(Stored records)
□ □ □ □ □

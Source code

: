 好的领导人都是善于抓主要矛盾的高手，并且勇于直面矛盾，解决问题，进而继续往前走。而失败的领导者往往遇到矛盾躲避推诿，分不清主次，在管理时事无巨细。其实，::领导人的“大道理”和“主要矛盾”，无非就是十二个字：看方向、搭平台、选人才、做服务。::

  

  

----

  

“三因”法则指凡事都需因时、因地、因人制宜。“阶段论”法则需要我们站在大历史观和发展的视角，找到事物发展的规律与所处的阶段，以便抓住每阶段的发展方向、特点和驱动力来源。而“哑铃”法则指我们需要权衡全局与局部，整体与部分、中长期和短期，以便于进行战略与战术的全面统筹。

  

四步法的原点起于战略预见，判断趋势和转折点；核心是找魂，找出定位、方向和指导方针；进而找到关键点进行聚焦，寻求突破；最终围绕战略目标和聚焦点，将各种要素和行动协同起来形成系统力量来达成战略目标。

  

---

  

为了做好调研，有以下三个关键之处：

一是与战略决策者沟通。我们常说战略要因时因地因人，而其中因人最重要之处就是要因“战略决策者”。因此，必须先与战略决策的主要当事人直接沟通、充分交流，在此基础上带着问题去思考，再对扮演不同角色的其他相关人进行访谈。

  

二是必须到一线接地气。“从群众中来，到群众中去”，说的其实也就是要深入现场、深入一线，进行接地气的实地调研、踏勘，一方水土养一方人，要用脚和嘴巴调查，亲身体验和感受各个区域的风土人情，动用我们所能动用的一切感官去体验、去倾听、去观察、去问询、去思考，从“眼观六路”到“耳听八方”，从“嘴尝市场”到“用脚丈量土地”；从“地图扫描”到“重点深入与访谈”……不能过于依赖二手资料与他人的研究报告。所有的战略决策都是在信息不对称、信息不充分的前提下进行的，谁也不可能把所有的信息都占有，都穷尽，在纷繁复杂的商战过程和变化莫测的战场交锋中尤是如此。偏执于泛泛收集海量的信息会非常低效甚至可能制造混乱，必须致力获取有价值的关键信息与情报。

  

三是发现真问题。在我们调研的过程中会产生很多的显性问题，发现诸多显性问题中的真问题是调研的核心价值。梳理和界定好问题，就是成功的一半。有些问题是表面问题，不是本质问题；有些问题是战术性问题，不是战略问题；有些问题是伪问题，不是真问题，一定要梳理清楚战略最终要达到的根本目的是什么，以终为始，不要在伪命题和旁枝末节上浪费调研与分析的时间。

□ □ □ □ □

Assigned task – The records above should be printed exactly, please, from the first line through the line containing "四步法的原点起于战略预见，判", with both ends kept and nothing past it.

Completed task –
Source code

: 好的领导人都是善于抓主要矛盾的高手，并且勇于直面矛盾，解决问题，进而继续往前走。而失败的领导者往往遇到矛盾躲避推诿，分不清主次，在管理时事无巨细。其实，::领导人的“大道理”和“主要矛盾”，无非就是十二个字：看方向、搭平台、选人才、做服务。::

  

  

----

  

“三因”法则指凡事都需因时、因地、因人制宜。“阶段论”法则需要我们站在大历史观和发展的视角，找到事物发展的规律与所处的阶段，以便抓住每阶段的发展方向、特点和驱动力来源。而“哑铃”法则指我们需要权衡全局与局部，整体与部分、中长期和短期，以便于进行战略与战术的全面统筹。

  

四步法的原点起于战略预见，判断趋势和转折点；核心是找魂，找出定位、方向和指导方针；进而找到关键点进行聚焦，寻求突破；最终围绕战略目标和聚焦点，将各种要素和行动协同起来形成系统力量来达成战略目标。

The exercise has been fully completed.